From mboxrd@z Thu Jan  1 00:00:00 1970
From: downing.nick@gmail.com (Nick Downing)
Date: Mon, 2 Jan 2017 13:42:31 +1100
Subject: [TUHS] Unix stories
In-Reply-To: <5257291ca0a0e1d80c646cab730129d589c5d707@webmail.yaccman.com>
References: <CAH1jEzaLux09LFYSXgSgf2Bo+kNp-E=ZG++p9wbD6H-oG60nbw@mail.gmail.com>
 <5257291ca0a0e1d80c646cab730129d589c5d707@webmail.yaccman.com>
Message-ID: <CAH1jEzbnqCPYDfOqmAE+N=4jFG4YoitUf=+w29FUOP7wGw6KXg@mail.gmail.com>

This is something I think about a lot. And I can't really say how
adding an option to gcc (for example) should be tested. In fact I'm a
bit lazy when it comes to adding test cases even though I recognize
their validity. Programming by test case is a good idea, but one
problem is the setup cost, for a new project I tend to just write a
two-line Makefile and start coding, and I really want to keep doing
this. Once I start adding a testcase infrastructure then the Makefile
is a lot bigger (make tests and so forth) and relies on external tools
etc. Simplicity really can be better, I mean once you start using
tools like cmake/smake, ant, or (THE HORRORS) maven, it's a time
waste.

But what I really want to say here, is a lot of the bloat arises
because different ecosystems have different ways of doing things. For
instance the object model. Well C++ has an object model. And C has an
object model (based on void * pointers, lots of libraries export this
kind of object model including FILE * in stdio). And gnome has an
object model. And OpenOffice/StarOffice defines its own object model
which is similar to Microsoft's COM. And so on and so forth. So, much
as I like the democracy of an open ecosystem where everyone can define
a competing way of doing the same thing and de facto standards
develop... my own plan is a little bit different.

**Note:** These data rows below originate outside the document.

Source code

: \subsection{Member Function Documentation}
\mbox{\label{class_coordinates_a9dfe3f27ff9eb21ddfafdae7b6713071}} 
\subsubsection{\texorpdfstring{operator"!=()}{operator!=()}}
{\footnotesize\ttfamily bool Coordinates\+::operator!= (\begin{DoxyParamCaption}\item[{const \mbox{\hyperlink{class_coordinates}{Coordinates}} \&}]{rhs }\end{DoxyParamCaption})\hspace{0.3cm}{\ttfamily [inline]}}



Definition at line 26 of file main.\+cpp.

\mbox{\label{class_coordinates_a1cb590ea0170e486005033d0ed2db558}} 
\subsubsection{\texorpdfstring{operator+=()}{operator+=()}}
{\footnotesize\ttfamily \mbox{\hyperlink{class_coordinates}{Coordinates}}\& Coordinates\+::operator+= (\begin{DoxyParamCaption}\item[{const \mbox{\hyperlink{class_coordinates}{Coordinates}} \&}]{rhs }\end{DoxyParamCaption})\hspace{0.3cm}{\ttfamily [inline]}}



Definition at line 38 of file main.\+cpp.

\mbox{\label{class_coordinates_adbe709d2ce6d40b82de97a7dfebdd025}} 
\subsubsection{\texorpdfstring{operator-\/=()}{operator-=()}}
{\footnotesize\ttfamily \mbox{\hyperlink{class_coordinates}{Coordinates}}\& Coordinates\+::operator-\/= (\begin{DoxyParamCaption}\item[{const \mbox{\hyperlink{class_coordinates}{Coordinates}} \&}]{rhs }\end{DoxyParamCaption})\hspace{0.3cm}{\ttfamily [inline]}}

What I want to do is go back to a REALLY SIMPLE unbloated system,
which is why I am very interested in 2.11BSD (you probably saw my
earlier posts about the 2.11BSD system and potential port to Z180 and
so on). And then I want to define the ONE TRUE WAY(TM) of doing each
thing. But before I do this I want to go right back to basics and look
at the object model used in the operating system itself. For instance
the stuff like the oft (open file table), inode table, the filesystem
table (I mean Sun VFS which isn't in 2.11BSD AFAIK but eventually
should be), the device table and so on. And also the user-visible
objects like files, sockets etc which map to kernel objects.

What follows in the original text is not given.